I must once again apologize for the lack of regular posting on the blog. I had meant to post a bit from the National Youth Workers Convention, but man I was so into everything that was happening I just didn't have time to pull out my laptop and write. A quick recap of that will come later I think. I have lots of notes to look back over.

This weekend, I took a group of 11 students to Laurelville Camp for a weekend retreat. It was an amazing weekend, with great times of building relationships and worship and games and all kinds of fun things. But while this was a trip meant for the kids, as I was wandering around and taking it all in I realized that there were any number of lessons that those of who who hesitantly apply the label "adult" to ourselves could learn. So we're going to work through a series of these things in the next couple of days, so keep tuning in to see where we're headed.

As is the tradition for any Veritas youth retreat, we began the weekend by taking away the devices that our students hold most dear. Cell Phones, iPods, Nintendos, basically anything that plugs into a wall. This ritual is always remarkable to me, because when it's happening, as I'm snatching the precious device from their hands, I always get resistance. Veterans know this is coming, but they still put up a fight. Rookies look at me as though I have three heads. "My cell phone?" they ask me. "How will I keep in touch with the world back home?"

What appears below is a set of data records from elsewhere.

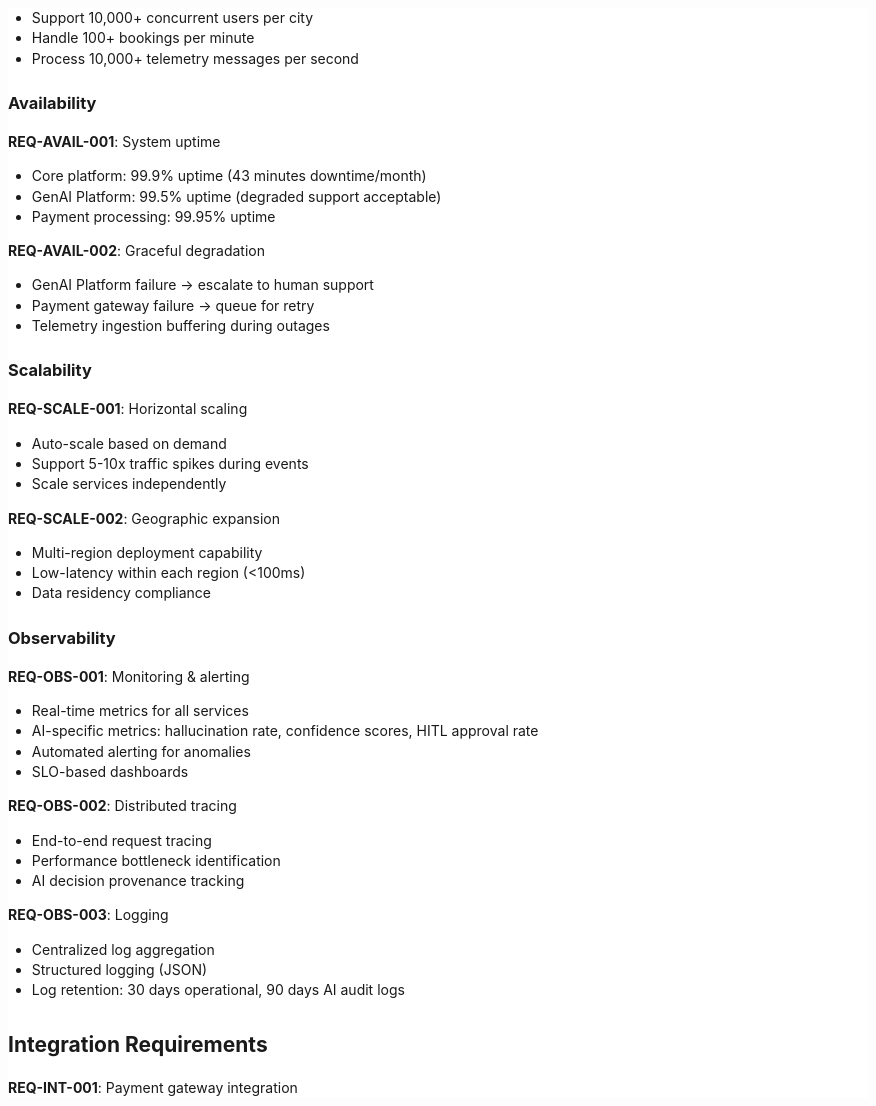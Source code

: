 - Support 10,000+ concurrent users per city
- Handle 100+ bookings per minute
- Process 10,000+ telemetry messages per second

### Availability

**REQ-AVAIL-001**: System uptime

- Core platform: 99.9% uptime (43 minutes downtime/month)
- GenAI Platform: 99.5% uptime (degraded support acceptable)
- Payment processing: 99.95% uptime

**REQ-AVAIL-002**: Graceful degradation

- GenAI Platform failure → escalate to human support
- Payment gateway failure → queue for retry
- Telemetry ingestion buffering during outages

### Scalability

**REQ-SCALE-001**: Horizontal scaling

- Auto-scale based on demand
- Support 5-10x traffic spikes during events
- Scale services independently

**REQ-SCALE-002**: Geographic expansion

- Multi-region deployment capability
- Low-latency within each region (<100ms)
- Data residency compliance

### Observability

**REQ-OBS-001**: Monitoring & alerting

- Real-time metrics for all services
- AI-specific metrics: hallucination rate, confidence scores, HITL approval rate
- Automated alerting for anomalies
- SLO-based dashboards

**REQ-OBS-002**: Distributed tracing

- End-to-end request tracing
- Performance bottleneck identification
- AI decision provenance tracking

**REQ-OBS-003**: Logging

- Centralized log aggregation
- Structured logging (JSON)
- Log retention: 30 days operational, 90 days AI audit logs

## Integration Requirements

**REQ-INT-001**: Payment gateway integration
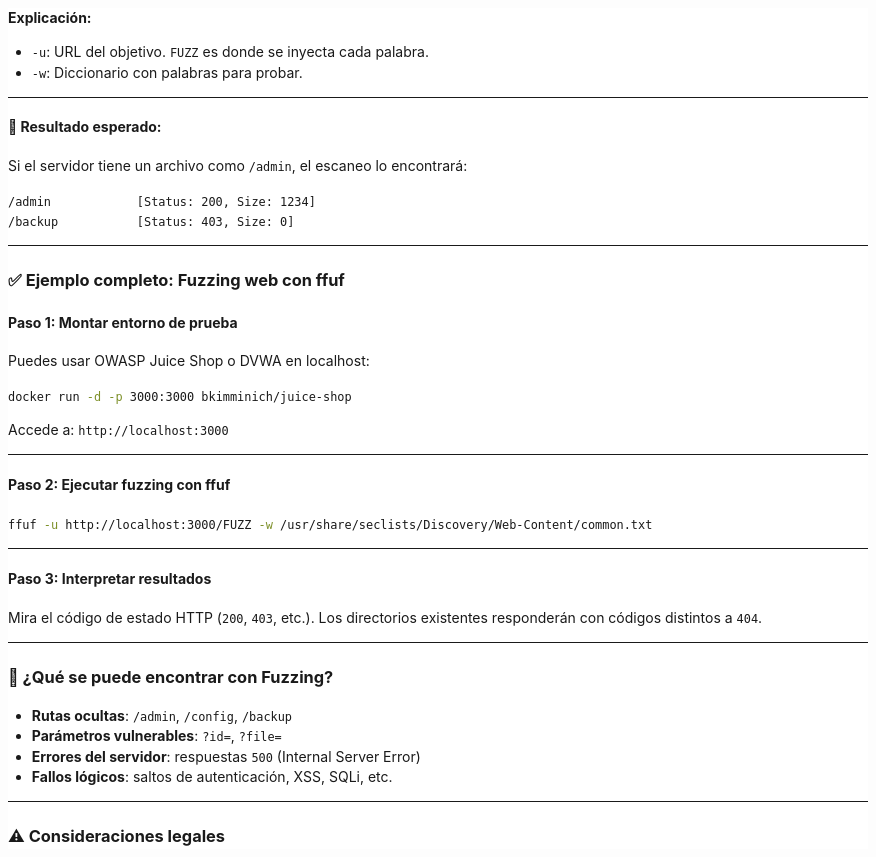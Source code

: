 **Explicación:**

- `-u`: URL del objetivo. `FUZZ` es donde se inyecta cada palabra.
- `-w`: Diccionario con palabras para probar.

---

#### 🎯 Resultado esperado:

Si el servidor tiene un archivo como `/admin`, el escaneo lo encontrará:

```bash
/admin            [Status: 200, Size: 1234]
/backup           [Status: 403, Size: 0]
```

---

### ✅ Ejemplo completo: Fuzzing web con ffuf

#### Paso 1: Montar entorno de prueba

Puedes usar OWASP Juice Shop o DVWA en localhost:

```bash
docker run -d -p 3000:3000 bkimminich/juice-shop
```

Accede a: `http://localhost:3000`

---

#### Paso 2: Ejecutar fuzzing con ffuf

```bash
ffuf -u http://localhost:3000/FUZZ -w /usr/share/seclists/Discovery/Web-Content/common.txt
```

---

#### Paso 3: Interpretar resultados

Mira el código de estado HTTP (`200`, `403`, etc.). Los directorios existentes responderán con códigos distintos a `404`.

---

### 🔐 ¿Qué se puede encontrar con Fuzzing?

- **Rutas ocultas**: `/admin`, `/config`, `/backup`
- **Parámetros vulnerables**: `?id=`, `?file=`
- **Errores del servidor**: respuestas `500` (Internal Server Error)
- **Fallos lógicos**: saltos de autenticación, XSS, SQLi, etc.

---

### ⚠️ Consideraciones legales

That's the point, isn't it?

A retreat is exactly what it sounds like. Get away, back up, fall back, retreat. For 36 (what I would call) glorious hours, we are cut off from the world. No one will hear from us, and we won't hear from anyone else.

I've been at Westminster for four years now, and I've been doing youth ministry for about 8 at this point. Do you know that in all the times I've taken away the cell phones, nothing earth shattering has ever happened back home that required a student's attention? If it did, I always keep my phone on me so that parents can get in touch. But it's never come to pass that someone back home desperately needed to be in touch with the students. Funny how that works, right?

We got into a great discussion the one night as a group about how the concept of a retreat allows us to leave behind the very things that get in the way of our relationship with Christ. In fact, with the distractions set aside, it became clear for the students what the distractions actually are. It was like spraying bright orange paint on a hunter in camouflage.

And when I handed the phones back...almost no one used them on the way home.

So the question comes to us: What would you like to retreat from? You could argue that there was no way you could retreat from your cell phone (or your job, or school, or worry, or fear...), but I bet you could. I bet you could turn off the computer for a couple of hours and put your focus entirely on Christ and his work in your life. I won't deny that it will require an obscene amount of courage, but I believe it can be done.